I never thought The Newt ever had a realistic shot at the Republican presidential nomination, for a variety of reasons that I'll get to shortly. But I thought he'd be in the race at least through the early primaries, if only to reinforce the Gingrich brand that has been so profitable to him.

Actually, I'm not sure if I thought that. Given that there's really no good reason for him to be in the race, it was inevitable that his candidacy would flame out. It was just a matter of when.

Even after he challenged Paul Ryan and the new GOP orthodoxy, though, even after he repented and predictably lashed out at the media, refusing to take responsibility for himself (as usual), even when it was clear that his candidacy was doomned, I figured he'd make it into the summer and then bow out (or middle finger out, or somewhere in between) quietly, without anyone really paying any attention, without any sort of eulogy to his catastrophic campaign.
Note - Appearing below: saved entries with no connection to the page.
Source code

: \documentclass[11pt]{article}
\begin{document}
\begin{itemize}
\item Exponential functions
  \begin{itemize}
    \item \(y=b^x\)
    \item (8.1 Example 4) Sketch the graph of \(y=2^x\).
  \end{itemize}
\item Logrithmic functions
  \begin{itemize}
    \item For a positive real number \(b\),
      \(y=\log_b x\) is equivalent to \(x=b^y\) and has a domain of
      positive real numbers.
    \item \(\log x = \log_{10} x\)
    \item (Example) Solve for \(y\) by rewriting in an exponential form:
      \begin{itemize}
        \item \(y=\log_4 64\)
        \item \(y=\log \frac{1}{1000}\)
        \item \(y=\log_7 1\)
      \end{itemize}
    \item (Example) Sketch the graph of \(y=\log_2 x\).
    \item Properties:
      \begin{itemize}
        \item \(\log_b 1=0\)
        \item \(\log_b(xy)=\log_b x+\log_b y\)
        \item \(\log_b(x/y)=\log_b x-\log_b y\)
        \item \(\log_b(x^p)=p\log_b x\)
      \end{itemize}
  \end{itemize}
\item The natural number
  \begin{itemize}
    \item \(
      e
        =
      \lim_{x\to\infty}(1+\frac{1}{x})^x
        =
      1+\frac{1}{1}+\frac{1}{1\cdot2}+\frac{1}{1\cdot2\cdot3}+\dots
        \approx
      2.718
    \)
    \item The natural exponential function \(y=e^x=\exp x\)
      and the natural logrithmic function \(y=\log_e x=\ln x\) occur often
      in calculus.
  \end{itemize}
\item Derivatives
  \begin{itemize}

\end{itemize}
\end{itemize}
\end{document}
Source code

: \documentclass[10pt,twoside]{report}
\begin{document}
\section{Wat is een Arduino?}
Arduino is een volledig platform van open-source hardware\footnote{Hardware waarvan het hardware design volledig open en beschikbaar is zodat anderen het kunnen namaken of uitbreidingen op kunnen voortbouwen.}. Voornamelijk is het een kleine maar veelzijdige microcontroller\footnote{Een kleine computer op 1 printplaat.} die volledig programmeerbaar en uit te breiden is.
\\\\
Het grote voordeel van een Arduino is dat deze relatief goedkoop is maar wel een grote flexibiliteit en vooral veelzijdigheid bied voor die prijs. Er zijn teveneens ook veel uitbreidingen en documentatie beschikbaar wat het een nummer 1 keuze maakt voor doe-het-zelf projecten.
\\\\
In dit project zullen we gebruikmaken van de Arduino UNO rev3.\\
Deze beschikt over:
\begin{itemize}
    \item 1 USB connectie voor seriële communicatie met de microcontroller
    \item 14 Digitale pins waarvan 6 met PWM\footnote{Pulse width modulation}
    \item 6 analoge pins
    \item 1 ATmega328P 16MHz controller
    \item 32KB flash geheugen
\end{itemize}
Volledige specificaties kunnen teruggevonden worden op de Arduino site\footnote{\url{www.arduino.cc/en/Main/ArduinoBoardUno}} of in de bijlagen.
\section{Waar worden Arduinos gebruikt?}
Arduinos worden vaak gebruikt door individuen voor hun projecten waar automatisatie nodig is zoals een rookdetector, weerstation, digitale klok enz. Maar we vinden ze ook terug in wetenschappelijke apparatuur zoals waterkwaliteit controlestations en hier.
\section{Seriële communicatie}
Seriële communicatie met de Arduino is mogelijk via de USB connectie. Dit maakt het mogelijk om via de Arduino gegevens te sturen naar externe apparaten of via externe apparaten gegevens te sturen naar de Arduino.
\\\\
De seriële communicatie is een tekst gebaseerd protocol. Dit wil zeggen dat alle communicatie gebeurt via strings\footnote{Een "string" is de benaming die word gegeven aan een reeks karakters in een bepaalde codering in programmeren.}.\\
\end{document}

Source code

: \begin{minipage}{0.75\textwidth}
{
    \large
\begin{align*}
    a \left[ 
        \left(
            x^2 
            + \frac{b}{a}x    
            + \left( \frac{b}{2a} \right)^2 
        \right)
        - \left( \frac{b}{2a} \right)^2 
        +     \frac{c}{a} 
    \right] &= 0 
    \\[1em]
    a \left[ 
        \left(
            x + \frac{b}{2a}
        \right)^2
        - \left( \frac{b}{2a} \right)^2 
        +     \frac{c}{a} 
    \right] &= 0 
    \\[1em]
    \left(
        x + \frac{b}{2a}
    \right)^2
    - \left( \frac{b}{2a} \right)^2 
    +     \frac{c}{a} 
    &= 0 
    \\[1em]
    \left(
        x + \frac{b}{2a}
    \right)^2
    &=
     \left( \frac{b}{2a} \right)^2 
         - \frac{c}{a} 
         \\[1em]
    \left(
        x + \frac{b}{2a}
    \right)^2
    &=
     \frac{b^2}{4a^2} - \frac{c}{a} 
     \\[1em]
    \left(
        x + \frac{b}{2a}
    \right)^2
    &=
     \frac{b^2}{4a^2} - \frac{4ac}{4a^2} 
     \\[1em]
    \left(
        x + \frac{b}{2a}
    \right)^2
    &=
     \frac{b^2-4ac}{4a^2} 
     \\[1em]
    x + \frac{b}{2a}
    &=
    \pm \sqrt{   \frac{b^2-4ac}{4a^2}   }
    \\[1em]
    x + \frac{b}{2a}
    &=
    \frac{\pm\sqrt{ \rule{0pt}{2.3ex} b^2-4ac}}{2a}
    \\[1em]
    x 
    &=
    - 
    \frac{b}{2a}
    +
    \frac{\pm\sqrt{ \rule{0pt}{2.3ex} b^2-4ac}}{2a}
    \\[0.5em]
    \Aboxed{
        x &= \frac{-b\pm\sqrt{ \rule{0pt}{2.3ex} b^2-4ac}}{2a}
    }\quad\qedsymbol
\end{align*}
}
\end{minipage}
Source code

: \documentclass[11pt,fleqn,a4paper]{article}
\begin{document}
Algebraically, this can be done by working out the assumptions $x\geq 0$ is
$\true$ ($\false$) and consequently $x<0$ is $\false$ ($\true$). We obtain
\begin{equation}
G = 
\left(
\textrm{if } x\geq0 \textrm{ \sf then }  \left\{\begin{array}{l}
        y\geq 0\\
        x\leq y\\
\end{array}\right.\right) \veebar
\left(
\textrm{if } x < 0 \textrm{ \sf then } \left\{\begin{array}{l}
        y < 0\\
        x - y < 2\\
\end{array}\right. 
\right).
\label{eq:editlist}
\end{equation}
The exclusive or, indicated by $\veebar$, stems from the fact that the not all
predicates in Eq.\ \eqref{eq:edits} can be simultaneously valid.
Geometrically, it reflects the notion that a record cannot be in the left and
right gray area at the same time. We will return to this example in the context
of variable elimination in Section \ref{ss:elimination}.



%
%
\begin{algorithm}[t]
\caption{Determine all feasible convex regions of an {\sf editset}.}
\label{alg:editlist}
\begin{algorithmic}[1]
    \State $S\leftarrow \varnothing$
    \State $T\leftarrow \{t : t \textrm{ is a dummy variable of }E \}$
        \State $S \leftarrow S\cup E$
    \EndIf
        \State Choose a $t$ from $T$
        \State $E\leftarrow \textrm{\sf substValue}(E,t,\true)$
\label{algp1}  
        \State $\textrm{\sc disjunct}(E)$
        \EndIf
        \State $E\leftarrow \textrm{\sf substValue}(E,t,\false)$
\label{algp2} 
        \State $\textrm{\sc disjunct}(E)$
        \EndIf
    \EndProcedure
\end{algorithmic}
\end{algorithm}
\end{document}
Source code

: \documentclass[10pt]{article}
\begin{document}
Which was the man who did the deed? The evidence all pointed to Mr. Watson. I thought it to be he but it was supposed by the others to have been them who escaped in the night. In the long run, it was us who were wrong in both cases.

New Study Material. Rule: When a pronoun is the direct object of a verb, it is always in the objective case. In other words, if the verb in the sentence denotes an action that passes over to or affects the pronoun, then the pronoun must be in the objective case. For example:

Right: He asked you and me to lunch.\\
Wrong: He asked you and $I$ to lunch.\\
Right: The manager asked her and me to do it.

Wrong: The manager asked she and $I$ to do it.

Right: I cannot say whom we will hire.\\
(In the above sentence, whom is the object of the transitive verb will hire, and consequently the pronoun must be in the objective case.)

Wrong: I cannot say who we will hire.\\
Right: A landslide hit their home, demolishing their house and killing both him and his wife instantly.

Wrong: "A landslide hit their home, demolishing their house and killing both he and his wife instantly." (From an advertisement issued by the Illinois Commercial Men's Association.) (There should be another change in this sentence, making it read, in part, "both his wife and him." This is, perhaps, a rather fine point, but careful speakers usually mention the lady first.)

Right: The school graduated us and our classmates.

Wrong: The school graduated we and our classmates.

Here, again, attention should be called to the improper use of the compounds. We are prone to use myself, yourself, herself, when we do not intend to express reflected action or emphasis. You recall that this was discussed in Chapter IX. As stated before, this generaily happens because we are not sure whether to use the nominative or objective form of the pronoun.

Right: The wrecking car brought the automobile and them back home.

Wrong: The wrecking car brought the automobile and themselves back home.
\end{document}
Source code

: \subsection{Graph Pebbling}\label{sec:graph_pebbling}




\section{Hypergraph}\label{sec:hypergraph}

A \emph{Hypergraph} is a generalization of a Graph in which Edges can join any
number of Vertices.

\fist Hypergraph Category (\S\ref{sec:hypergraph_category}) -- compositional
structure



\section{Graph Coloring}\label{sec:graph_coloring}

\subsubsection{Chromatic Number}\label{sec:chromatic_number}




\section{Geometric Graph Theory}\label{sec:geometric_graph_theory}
He may still last that long, but it's over, more or less. The headlines say it all:

Politico: "The Newt Gingrich campaign implosion."

WaPo: "Gingrich presidential campaign implodes."

(The word of the day, kids, is implosion.)

NYT: "Gingrich’s Senior Campaign Staff Resigns."

MSNBC: "Senior Gingrich aides resign campaign en masse."

And from the state where it all begins, and where you pretty much have to make your mark if you have any hope of winning it all:

The Des Moines Register: "Gingrich's entire paid Iowa campaign team resigns."

Etc., etc., etc. His top people in Iowa stepped down, but so did his top people in New Hampshire and South Carolina. This was indeed massive.

Now, was this because his staffers finally came to the conclusion, however obvious to the rest of us, that he has zero chance of winning? And perhaps also because they wanted to back a winner, and to go work for a winner, instead of continuing to ply their trade with a loser?

You'd think so, right?

Well, at the Weekly Standard neocon rag, Fred Barnes claims that the problem was Calista, Newt's (third) wife. Sort of:

Aides to Newt Gingrich have resigned from his presidential campaign in protest of what they felt was a takeover by Callista Gingrich, the candidate’s wife since 2000.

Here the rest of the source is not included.